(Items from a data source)
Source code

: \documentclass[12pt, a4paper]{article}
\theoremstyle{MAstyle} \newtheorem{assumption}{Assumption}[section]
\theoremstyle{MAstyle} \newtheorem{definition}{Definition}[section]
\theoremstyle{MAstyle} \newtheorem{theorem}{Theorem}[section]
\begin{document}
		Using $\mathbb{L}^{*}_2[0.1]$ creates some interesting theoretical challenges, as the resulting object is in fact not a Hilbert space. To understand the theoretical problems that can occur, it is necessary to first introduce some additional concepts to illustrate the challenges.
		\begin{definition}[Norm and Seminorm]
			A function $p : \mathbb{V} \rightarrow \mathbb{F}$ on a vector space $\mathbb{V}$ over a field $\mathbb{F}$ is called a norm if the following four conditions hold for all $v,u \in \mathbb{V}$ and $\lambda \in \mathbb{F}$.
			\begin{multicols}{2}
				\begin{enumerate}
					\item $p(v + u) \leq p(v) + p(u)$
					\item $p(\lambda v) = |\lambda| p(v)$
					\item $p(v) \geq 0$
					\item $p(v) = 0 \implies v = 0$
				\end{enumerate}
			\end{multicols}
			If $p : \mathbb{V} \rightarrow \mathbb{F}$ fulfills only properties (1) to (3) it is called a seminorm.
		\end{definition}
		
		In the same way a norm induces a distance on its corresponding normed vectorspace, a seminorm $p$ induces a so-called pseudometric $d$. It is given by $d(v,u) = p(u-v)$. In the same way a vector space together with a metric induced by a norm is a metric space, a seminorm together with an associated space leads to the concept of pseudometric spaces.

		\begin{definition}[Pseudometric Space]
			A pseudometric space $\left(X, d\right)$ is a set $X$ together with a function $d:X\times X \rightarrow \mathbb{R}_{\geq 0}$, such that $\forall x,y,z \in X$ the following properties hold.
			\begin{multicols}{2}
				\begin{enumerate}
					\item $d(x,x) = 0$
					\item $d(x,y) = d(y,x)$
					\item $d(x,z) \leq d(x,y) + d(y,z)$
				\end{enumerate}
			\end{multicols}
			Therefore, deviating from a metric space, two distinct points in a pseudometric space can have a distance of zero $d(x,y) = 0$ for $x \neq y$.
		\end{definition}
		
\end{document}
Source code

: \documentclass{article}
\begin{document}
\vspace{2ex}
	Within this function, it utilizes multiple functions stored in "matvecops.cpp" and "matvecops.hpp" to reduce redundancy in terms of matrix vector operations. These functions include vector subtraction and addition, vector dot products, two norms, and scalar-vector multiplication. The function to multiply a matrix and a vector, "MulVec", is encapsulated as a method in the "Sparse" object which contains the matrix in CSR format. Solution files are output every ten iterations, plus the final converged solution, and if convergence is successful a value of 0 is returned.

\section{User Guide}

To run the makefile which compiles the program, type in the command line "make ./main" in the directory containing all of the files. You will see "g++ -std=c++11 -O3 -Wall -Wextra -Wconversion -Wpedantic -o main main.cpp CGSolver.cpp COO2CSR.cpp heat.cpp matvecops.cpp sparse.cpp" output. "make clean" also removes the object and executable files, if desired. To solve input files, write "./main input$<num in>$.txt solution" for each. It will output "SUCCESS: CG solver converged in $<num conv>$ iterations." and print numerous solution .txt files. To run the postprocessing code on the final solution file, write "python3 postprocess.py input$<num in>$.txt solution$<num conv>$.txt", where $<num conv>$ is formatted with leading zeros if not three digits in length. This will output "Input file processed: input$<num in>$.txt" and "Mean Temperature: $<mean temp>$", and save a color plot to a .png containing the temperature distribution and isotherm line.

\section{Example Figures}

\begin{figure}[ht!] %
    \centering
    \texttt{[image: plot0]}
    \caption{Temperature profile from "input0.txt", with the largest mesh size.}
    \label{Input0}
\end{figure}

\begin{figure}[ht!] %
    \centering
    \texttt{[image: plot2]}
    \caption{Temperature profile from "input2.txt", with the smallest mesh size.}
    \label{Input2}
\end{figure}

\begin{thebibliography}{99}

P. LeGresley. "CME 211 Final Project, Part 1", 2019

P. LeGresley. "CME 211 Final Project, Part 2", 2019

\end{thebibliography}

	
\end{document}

» Exercise requirements:
Line by line, please reproduce the records exactly.

» Answer to this problem:
Source code

: \documentclass[12pt, a4paper]{article}
\theoremstyle{MAstyle} \newtheorem{assumption}{Assumption}[section]
\theoremstyle{MAstyle} \newtheorem{definition}{Definition}[section]
\theoremstyle{MAstyle} \newtheorem{theorem}{Theorem}[section]
\begin{document}
		Using $\mathbb{L}^{*}_2[0.1]$ creates some interesting theoretical challenges, as the resulting object is in fact not a Hilbert space. To understand the theoretical problems that can occur, it is necessary to first introduce some additional concepts to illustrate the challenges.
		\begin{definition}[Norm and Seminorm]
			A function $p : \mathbb{V} \rightarrow \mathbb{F}$ on a vector space $\mathbb{V}$ over a field $\mathbb{F}$ is called a norm if the following four conditions hold for all $v,u \in \mathbb{V}$ and $\lambda \in \mathbb{F}$.
			\begin{multicols}{2}
				\begin{enumerate}
					\item $p(v + u) \leq p(v) + p(u)$
					\item $p(\lambda v) = |\lambda| p(v)$
					\item $p(v) \geq 0$
					\item $p(v) = 0 \implies v = 0$
				\end{enumerate}
			\end{multicols}
			If $p : \mathbb{V} \rightarrow \mathbb{F}$ fulfills only properties (1) to (3) it is called a seminorm.
		\end{definition}
		
		In the same way a norm induces a distance on its corresponding normed vectorspace, a seminorm $p$ induces a so-called pseudometric $d$. It is given by $d(v,u) = p(u-v)$. In the same way a vector space together with a metric induced by a norm is a metric space, a seminorm together with an associated space leads to the concept of pseudometric spaces.

		\begin{definition}[Pseudometric Space]
			A pseudometric space $\left(X, d\right)$ is a set $X$ together with a function $d:X\times X \rightarrow \mathbb{R}_{\geq 0}$, such that $\forall x,y,z \in X$ the following properties hold.
			\begin{multicols}{2}
				\begin{enumerate}
					\item $d(x,x) = 0$
					\item $d(x,y) = d(y,x)$
					\item $d(x,z) \leq d(x,y) + d(y,z)$
				\end{enumerate}
			\end{multicols}
			Therefore, deviating from a metric space, two distinct points in a pseudometric space can have a distance of zero $d(x,y) = 0$ for $x \neq y$.
		\end{definition}
		
\end{document}
Source code

: \documentclass{article}
\begin{document}
\vspace{2ex}
	Within this function, it utilizes multiple functions stored in "matvecops.cpp" and "matvecops.hpp" to reduce redundancy in terms of matrix vector operations. These functions include vector subtraction and addition, vector dot products, two norms, and scalar-vector multiplication. The function to multiply a matrix and a vector, "MulVec", is encapsulated as a method in the "Sparse" object which contains the matrix in CSR format. Solution files are output every ten iterations, plus the final converged solution, and if convergence is successful a value of 0 is returned.

\section{User Guide}

To run the makefile which compiles the program, type in the command line "make ./main" in the directory containing all of the files. You will see "g++ -std=c++11 -O3 -Wall -Wextra -Wconversion -Wpedantic -o main main.cpp CGSolver.cpp COO2CSR.cpp heat.cpp matvecops.cpp sparse.cpp" output. "make clean" also removes the object and executable files, if desired. To solve input files, write "./main input$<num in>$.txt solution" for each. It will output "SUCCESS: CG solver converged in $<num conv>$ iterations." and print numerous solution .txt files. To run the postprocessing code on the final solution file, write "python3 postprocess.py input$<num in>$.txt solution$<num conv>$.txt", where $<num conv>$ is formatted with leading zeros if not three digits in length. This will output "Input file processed: input$<num in>$.txt" and "Mean Temperature: $<mean temp>$", and save a color plot to a .png containing the temperature distribution and isotherm line.

\section{Example Figures}

\begin{figure}[ht!] %
    \centering
    \texttt{[image: plot0]}
    \caption{Temperature profile from "input0.txt", with the largest mesh size.}
    \label{Input0}
\end{figure}

\begin{figure}[ht!] %
    \centering
    \texttt{[image: plot2]}
    \caption{Temperature profile from "input2.txt", with the smallest mesh size.}
    \label{Input2}
\end{figure}

\begin{thebibliography}{99}

P. LeGresley. "CME 211 Final Project, Part 1", 2019

P. LeGresley. "CME 211 Final Project, Part 2", 2019

\end{thebibliography}

	
\end{document}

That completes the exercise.